TASK TO COMPLETE -> Calculate how many lines of the data hold "stunning". The answer consists of that number only.

————

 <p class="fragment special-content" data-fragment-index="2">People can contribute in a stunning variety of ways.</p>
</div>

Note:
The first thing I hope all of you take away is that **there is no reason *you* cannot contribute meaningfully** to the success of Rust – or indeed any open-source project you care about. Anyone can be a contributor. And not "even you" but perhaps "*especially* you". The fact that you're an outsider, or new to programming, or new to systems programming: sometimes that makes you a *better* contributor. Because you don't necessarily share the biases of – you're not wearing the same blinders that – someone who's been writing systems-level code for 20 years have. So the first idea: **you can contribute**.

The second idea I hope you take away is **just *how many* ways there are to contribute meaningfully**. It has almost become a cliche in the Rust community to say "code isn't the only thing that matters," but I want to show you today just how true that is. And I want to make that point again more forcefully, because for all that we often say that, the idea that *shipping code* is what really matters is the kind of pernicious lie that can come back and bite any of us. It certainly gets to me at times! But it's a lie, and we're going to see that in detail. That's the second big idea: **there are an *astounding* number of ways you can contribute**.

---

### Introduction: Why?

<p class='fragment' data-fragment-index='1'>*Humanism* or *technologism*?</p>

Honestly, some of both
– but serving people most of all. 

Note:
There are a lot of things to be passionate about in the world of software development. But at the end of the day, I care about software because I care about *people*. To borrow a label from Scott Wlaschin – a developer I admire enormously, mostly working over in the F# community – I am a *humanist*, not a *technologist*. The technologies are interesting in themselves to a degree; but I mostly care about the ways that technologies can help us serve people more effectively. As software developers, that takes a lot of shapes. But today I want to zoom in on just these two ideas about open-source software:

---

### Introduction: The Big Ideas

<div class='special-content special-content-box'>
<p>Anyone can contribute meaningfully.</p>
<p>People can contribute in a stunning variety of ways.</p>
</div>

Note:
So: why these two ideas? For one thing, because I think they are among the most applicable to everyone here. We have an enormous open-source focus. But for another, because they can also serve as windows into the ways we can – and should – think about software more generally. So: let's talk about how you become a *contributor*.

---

————

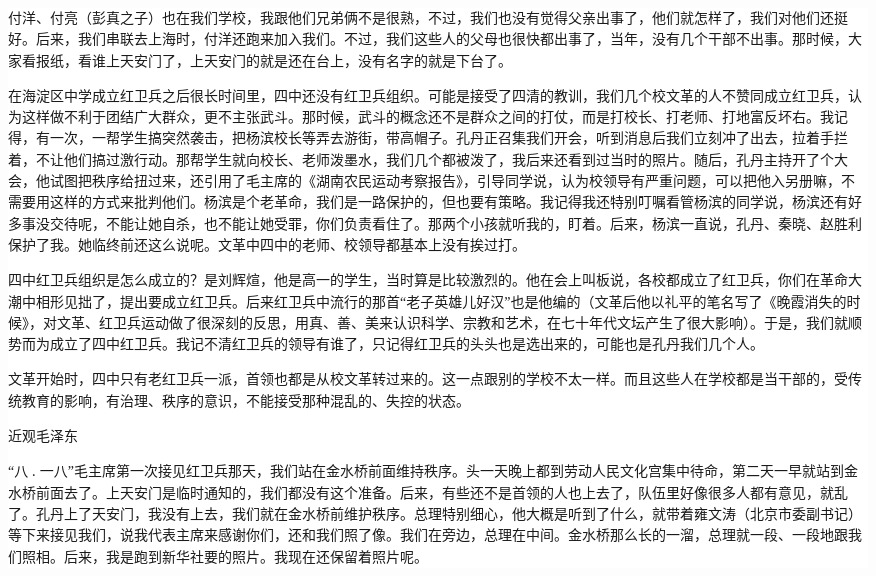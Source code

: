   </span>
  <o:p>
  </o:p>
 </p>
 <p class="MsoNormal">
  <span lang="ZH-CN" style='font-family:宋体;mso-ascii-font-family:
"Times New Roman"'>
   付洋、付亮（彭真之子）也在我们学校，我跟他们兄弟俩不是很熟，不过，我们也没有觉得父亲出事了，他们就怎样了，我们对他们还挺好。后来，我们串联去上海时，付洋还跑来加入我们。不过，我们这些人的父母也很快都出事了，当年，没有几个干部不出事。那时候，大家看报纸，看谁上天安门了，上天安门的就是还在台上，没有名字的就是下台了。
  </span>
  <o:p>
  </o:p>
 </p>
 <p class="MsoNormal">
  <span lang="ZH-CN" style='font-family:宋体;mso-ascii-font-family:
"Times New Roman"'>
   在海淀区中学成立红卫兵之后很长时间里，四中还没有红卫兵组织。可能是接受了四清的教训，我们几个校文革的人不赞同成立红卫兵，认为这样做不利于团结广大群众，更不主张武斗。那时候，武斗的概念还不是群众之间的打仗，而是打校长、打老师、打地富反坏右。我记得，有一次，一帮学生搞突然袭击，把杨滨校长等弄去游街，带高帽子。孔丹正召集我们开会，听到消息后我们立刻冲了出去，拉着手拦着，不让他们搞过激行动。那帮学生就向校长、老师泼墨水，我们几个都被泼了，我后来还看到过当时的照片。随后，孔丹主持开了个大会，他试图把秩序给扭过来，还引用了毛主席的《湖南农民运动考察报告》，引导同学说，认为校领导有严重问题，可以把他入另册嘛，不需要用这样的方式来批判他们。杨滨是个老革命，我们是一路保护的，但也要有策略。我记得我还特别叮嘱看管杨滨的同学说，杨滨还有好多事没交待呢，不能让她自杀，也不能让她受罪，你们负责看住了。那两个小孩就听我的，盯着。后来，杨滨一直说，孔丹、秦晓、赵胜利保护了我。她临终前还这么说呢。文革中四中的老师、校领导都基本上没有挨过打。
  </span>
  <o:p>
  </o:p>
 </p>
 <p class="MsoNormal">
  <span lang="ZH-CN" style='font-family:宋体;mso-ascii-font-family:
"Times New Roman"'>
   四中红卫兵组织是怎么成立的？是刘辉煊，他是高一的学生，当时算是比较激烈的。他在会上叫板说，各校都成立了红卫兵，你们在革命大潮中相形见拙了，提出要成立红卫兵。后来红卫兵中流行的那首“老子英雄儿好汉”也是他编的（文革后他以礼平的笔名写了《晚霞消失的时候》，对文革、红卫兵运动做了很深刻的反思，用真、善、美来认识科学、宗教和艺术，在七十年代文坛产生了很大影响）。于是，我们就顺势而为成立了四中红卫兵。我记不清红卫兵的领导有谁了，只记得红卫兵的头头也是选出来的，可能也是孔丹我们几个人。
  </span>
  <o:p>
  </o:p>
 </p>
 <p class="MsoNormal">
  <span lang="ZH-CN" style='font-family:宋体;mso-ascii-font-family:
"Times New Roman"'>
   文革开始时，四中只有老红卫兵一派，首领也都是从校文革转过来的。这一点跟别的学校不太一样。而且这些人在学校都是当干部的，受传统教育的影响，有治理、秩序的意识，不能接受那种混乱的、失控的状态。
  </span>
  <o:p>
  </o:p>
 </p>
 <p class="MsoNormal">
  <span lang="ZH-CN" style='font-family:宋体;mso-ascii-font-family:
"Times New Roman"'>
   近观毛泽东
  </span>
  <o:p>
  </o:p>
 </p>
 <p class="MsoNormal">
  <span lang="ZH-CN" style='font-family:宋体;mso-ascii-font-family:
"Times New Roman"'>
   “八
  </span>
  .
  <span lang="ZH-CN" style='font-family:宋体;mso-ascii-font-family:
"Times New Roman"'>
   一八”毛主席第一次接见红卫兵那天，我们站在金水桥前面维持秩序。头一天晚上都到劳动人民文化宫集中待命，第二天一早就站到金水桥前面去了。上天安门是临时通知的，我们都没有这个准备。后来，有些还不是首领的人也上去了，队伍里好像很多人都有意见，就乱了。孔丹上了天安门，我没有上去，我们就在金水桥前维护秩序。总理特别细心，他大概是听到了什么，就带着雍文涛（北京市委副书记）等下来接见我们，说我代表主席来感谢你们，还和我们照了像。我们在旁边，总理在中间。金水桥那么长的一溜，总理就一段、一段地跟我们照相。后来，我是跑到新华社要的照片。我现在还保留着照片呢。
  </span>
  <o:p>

————

ANSWER FOR THIS EXERCISE -> 2